## YOUR INSTRUCTIONS
All lines in the material with the string "output" should be listed.

#####

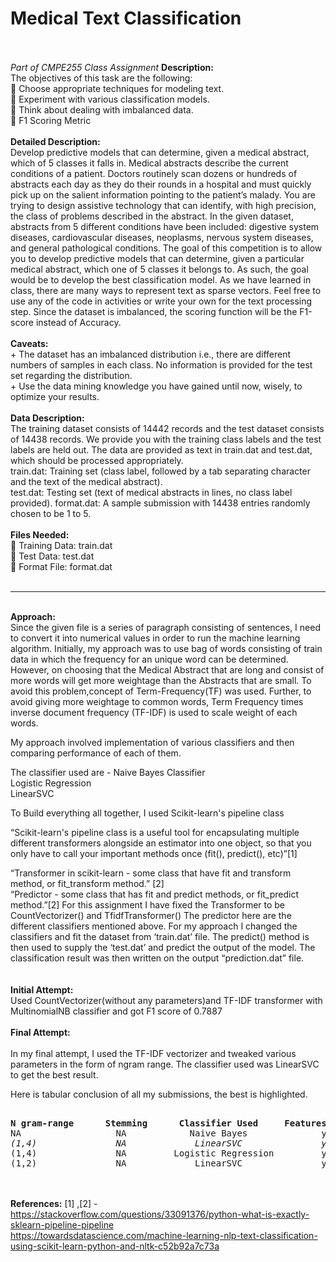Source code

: <h1>Medical Text Classification</h1>
<br><br>
<i> Part of CMPE255 Class Assignment </i>
<b>Description:</b><br>
The objectives of this task are the following:<br>
 Choose appropriate techniques for modeling text. <br>
 Experiment with various classification models.<br>
 Think about dealing with imbalanced data.<br>
 F1 Scoring Metric<br>
<br>
<b>Detailed Description:</b><br>
Develop predictive models that can determine, given a medical abstract, which of 5 classes it falls in.
Medical abstracts describe the current conditions of a patient. Doctors routinely scan dozens or hundreds of abstracts each day as they do their rounds in a hospital and must quickly pick up on the salient information pointing to the patient’s malady. You are trying to design assistive technology that can identify, with high precision, the class of problems described in the abstract. In the given dataset, abstracts from 5 different conditions have been included: digestive system diseases, cardiovascular diseases, neoplasms, nervous system diseases, and general pathological conditions.
The goal of this competition is to allow you to develop predictive models that can determine, given a particular medical abstract, which one of 5 classes it belongs to. As such, the goal would be to develop the best classification model.
As we have learned in class, there are many ways to represent text as sparse vectors. Feel free to use any of the code in activities or write your own for the text processing step.
Since the dataset is imbalanced, the scoring function will be the F1-score instead of Accuracy.
<br><br>      
<b>Caveats:</b><br>
+ The dataset has an imbalanced distribution i.e., there are different numbers of samples in each class. No information is provided for the test set regarding the distribution.<br>
+ Use the data mining knowledge you have gained until now, wisely, to optimize your results.<br>
<br>
<b>Data Description:</b><br>
The training dataset consists of 14442 records and the test dataset consists of 14438 records. We provide you with the training class labels and the test labels are held out. The data are provided as text in train.dat and test.dat, which should be processed appropriately.
<br>
train.dat: Training set (class label, followed by a tab separating character and the text of the medical abstract).<br>
test.dat: Testing set (text of medical abstracts in lines, no class label provided). format.dat: A sample submission with 14438 entries randomly chosen to be 1 to 5.<br>
<br>
<b>Files Needed: </b><br>
 Training Data: train.dat <br>
 Test Data: test.dat<br>
 Format File: format.dat<br>
<br>
<hr>
<br>					
<b>Approach:</b><br>
Since the given file is a series of paragraph consisting of sentences, I need to convert it into numerical values in order to run the machine learning algorithm. Initially, my approach was to use bag of words consisting of train data in which the frequency for an unique word can be determined. However, on choosing that the Medical Abstract that are long and consist of more words will get more weightage than the Abstracts that are small. To avoid this problem,concept of Term-Frequency(TF) was used. Further, to avoid giving more weightage to common words, Term Frequency times inverse document frequency (TF-IDF) is used to scale weight of each words.<br>

My approach involved implementation of various classifiers and then comparing performance of each of them.<br>

The classifier used are - 
Naive Bayes Classifier<br>
Logistic Regression<br>
LinearSVC<br>

To Build everything all together, I used Scikit-learn's pipeline class<br>

“Scikit-learn's pipeline class is a useful tool for encapsulating multiple different transformers alongside an estimator into one object, so that you only have to call your important methods once (fit(), predict(), etc)”[1]<br>

“Transformer in scikit-learn - some class that have fit and transform method, or fit_transform method.” [2]<br>
“Predictor - some class that has fit and predict methods, or fit_predict method.”[2]
For this assignment I have fixed the Transformer to be CountVectorizer() and TfidfTransformer()	
The predictor here are the different classifiers mentioned above. 
For my approach I changed the classifiers and fit the dataset from ‘train.dat’ file.
The predict() method is then used to supply the ‘test.dat’ and predict the output of the model.	
The classification result was then written on the output “prediction.dat” file.					
<br><br>
<b>Initial Attempt:</b><br>
Used CountVectorizer(without any parameters)and TF-IDF transformer with MultinomialNB classifier and got F1 score of 0.7887
<br><br>
<b>Final Attempt:</b><br>	
In my final attempt, I used the TF-IDF vectorizer and tweaked various parameters in the form of ngram range. The classifier used was LinearSVC to get the best result.<br>
				
Here is tabular conclusion of all my submissions, the best is highlighted.<br>		
<pre>	
<b>N gram-range      Stemming      Classifier Used     Features Extracted      F1 - Score</b>
NA                  NA            Naive Bayes              yes                0.7887
<i>(1,4)               NA             LinearSVC               yes                0.7935</i>
(1,4)               NA         Logistic Regression         yes                0.7686
(1,2)               NA             LinearSVC               yes                0.7312
</pre>
<br><br>
<b>References:</b>
[1] ,[2] - https://stackoverflow.com/questions/33091376/python-what-is-exactly-sklearn-pipeline-pipeline<br>
https://towardsdatascience.com/machine-learning-nlp-text-classification-using-scikit-learn-python-and-nltk-c52b92a7c73a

#####

## ANSWER SPACE
The predict() method is then used to supply the ‘test.dat’ and predict the output of the model.	
The classification result was then written on the output “prediction.dat” file.					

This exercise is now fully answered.